__WHAT IS REQUIRED__: Retype, exactly as they appear below, the lines between the line holding "- Includes a setting to fully" and the line holding "- ~~_[2Take1 Lua", both ends included.

______________________________

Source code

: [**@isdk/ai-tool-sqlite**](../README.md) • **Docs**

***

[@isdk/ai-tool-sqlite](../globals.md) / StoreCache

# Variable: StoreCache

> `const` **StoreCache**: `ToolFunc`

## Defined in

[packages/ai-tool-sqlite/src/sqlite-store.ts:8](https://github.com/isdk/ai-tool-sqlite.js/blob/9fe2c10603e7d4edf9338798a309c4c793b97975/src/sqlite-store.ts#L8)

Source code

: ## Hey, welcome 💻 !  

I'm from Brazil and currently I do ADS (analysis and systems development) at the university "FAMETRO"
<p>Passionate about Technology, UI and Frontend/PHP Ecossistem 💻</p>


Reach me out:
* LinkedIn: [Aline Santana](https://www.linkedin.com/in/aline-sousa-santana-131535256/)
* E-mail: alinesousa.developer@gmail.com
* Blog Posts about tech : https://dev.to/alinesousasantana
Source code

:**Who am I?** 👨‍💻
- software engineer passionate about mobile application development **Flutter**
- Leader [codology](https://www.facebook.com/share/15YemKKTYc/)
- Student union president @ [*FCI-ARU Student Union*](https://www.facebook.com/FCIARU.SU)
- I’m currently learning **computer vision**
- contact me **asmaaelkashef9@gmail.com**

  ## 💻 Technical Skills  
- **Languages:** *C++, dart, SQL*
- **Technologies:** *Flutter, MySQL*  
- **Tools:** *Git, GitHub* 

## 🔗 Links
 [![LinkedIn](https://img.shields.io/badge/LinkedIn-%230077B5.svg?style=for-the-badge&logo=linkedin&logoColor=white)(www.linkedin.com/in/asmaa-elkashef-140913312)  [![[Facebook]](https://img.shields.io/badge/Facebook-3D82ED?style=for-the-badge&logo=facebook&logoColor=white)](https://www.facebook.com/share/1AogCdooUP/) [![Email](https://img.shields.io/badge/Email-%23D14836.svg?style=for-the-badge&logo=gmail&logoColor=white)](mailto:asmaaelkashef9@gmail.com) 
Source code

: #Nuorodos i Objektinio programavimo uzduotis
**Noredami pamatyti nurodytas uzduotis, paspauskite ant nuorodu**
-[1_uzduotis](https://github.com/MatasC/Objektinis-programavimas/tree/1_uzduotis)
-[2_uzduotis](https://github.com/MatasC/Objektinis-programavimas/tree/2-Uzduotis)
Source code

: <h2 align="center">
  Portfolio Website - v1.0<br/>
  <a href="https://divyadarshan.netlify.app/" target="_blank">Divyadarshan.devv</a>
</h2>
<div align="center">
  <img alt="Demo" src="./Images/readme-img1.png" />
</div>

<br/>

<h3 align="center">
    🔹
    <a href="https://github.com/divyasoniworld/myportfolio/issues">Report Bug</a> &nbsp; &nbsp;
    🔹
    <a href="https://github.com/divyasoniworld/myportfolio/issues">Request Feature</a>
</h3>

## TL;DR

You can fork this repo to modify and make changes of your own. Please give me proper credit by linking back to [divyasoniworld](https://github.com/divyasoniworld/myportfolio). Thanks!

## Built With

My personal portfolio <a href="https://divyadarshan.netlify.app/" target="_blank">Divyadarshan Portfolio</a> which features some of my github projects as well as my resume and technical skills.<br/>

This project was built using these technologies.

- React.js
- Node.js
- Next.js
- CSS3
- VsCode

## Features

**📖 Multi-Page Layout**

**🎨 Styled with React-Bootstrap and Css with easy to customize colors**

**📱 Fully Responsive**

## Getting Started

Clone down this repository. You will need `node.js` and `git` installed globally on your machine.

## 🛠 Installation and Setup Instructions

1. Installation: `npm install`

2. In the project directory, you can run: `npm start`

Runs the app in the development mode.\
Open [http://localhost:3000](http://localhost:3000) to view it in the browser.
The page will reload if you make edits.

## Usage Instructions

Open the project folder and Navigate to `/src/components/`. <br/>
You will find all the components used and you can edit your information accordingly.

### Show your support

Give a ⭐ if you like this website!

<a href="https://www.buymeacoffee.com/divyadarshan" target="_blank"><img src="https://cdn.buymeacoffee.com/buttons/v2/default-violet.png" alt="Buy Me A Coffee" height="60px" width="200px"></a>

______________________________

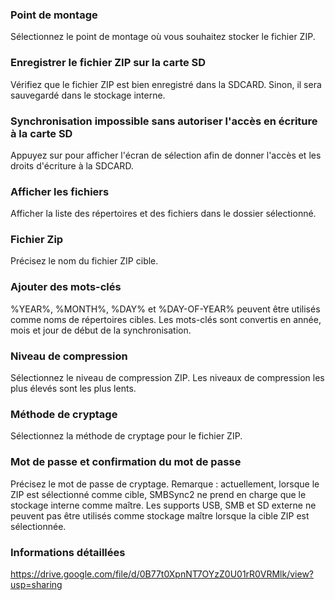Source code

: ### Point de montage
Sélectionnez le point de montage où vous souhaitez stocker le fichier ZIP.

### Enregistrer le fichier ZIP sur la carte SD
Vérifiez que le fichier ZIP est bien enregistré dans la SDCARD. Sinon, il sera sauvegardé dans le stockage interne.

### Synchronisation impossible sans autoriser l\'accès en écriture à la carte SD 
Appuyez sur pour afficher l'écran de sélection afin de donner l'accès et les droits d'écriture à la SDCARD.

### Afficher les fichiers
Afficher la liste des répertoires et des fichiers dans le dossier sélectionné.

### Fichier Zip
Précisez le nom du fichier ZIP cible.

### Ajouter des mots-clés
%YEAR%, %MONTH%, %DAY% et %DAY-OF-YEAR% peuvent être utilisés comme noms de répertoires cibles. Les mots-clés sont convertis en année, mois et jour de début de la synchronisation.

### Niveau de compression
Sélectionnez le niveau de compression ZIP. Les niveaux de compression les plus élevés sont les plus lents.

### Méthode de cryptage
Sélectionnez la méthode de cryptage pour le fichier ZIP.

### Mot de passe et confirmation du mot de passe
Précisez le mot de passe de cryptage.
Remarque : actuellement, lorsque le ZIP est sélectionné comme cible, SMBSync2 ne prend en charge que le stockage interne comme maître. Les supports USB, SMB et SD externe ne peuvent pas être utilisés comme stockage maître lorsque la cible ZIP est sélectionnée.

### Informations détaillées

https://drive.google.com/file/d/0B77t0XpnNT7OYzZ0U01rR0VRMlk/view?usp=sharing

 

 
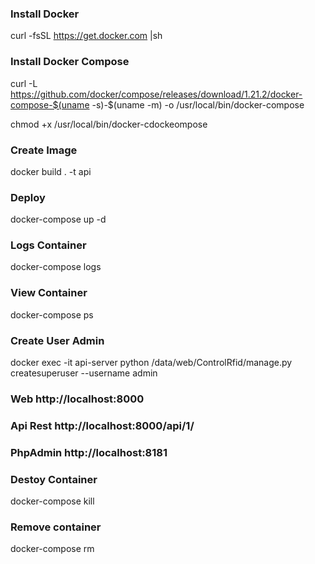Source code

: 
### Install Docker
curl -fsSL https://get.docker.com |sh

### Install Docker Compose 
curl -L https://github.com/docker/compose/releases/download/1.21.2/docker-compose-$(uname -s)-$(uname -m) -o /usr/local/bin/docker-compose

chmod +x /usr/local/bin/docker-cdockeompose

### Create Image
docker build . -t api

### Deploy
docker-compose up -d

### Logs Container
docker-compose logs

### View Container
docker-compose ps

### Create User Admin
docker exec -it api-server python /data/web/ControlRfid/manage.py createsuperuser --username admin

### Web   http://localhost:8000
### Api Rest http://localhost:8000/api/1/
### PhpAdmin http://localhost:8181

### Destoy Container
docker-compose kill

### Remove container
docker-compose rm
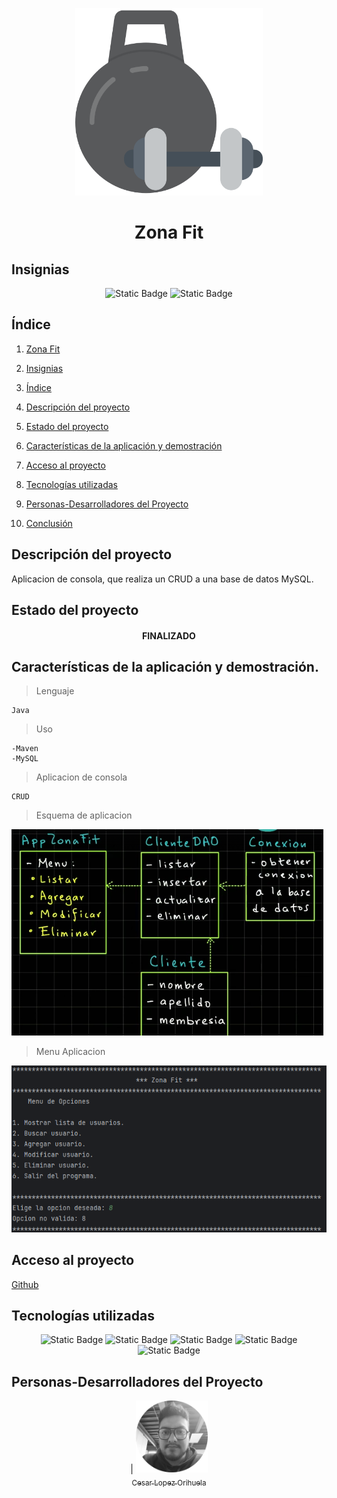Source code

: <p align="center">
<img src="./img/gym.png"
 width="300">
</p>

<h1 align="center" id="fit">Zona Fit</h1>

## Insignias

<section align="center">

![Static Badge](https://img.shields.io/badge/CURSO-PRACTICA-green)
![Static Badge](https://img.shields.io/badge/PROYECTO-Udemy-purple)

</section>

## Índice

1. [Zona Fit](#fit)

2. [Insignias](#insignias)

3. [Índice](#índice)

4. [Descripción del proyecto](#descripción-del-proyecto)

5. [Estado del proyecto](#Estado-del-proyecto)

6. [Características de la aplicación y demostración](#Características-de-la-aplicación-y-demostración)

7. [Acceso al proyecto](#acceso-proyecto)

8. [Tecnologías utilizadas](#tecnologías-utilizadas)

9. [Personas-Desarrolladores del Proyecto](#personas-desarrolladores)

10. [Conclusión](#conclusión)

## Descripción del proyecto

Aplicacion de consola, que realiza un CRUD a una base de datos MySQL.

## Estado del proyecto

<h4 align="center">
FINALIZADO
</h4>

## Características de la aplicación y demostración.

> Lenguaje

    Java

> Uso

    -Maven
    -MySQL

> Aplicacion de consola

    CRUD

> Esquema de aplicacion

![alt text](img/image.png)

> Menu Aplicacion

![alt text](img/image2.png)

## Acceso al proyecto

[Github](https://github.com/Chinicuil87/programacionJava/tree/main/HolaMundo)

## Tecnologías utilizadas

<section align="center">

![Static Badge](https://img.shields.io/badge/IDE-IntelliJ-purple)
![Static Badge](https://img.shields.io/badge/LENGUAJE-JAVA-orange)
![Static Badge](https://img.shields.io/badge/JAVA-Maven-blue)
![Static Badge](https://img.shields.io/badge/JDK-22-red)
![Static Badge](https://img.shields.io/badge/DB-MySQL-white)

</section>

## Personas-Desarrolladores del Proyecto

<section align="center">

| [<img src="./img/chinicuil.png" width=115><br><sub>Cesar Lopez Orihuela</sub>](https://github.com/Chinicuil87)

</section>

______________________________

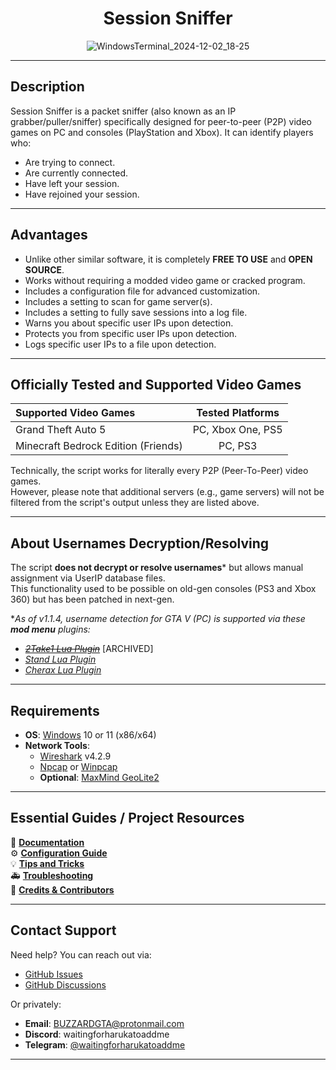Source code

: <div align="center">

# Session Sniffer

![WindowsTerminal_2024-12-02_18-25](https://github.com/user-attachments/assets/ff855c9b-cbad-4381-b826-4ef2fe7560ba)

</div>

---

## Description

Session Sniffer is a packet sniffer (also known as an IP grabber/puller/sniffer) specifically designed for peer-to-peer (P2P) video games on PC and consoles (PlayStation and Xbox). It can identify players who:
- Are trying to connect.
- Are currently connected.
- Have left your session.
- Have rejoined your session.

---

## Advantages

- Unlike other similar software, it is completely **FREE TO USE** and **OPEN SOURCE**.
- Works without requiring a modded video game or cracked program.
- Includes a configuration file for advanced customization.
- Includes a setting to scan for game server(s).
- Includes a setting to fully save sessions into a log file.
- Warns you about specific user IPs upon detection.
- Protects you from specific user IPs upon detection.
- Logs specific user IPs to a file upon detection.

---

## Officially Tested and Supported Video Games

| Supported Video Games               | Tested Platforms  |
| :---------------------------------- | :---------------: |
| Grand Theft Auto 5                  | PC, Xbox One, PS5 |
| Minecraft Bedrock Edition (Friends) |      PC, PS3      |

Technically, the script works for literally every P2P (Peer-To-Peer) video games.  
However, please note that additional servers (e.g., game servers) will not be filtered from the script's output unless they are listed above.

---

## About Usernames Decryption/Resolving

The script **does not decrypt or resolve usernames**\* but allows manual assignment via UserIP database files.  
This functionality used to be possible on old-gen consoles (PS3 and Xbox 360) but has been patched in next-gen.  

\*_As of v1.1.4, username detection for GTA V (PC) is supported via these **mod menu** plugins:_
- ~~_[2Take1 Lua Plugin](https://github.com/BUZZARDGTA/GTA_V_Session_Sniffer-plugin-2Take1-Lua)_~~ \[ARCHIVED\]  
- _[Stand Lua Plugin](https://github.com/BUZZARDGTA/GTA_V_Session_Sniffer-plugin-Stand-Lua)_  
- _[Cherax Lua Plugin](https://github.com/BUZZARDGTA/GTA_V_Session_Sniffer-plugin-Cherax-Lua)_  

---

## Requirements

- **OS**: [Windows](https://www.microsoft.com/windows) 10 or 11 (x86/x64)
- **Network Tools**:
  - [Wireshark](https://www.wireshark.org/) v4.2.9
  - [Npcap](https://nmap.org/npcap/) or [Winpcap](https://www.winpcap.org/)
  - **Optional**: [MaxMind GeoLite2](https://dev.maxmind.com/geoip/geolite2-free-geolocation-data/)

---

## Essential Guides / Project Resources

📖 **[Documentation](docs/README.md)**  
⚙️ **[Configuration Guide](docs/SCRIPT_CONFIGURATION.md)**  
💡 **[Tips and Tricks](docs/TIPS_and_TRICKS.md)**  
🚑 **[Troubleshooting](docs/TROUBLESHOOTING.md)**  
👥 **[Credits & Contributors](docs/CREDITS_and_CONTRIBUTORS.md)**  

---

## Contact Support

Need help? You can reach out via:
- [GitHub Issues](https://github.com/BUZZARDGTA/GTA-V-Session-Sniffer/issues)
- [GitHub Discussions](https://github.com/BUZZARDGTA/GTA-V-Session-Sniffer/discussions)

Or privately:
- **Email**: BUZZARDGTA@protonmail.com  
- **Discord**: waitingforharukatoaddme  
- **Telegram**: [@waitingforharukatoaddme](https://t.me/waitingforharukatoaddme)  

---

______________________________

__YOUR SOLUTION__:
- Includes a setting to fully save sessions into a log file.
- Warns you about specific user IPs upon detection.
- Protects you from specific user IPs upon detection.
- Logs specific user IPs to a file upon detection.

---

## Officially Tested and Supported Video Games

| Supported Video Games               | Tested Platforms  |
| :---------------------------------- | :---------------: |
| Grand Theft Auto 5                  | PC, Xbox One, PS5 |
| Minecraft Bedrock Edition (Friends) |      PC, PS3      |

Technically, the script works for literally every P2P (Peer-To-Peer) video games.  
However, please note that additional servers (e.g., game servers) will not be filtered from the script's output unless they are listed above.

---

## About Usernames Decryption/Resolving

The script **does not decrypt or resolve usernames**\* but allows manual assignment via UserIP database files.  
This functionality used to be possible on old-gen consoles (PS3 and Xbox 360) but has been patched in next-gen.  

\*_As of v1.1.4, username detection for GTA V (PC) is supported via these **mod menu** plugins:_
- ~~_[2Take1 Lua Plugin](https://github.com/BUZZARDGTA/GTA_V_Session_Sniffer-plugin-2Take1-Lua)_~~ \[ARCHIVED\]  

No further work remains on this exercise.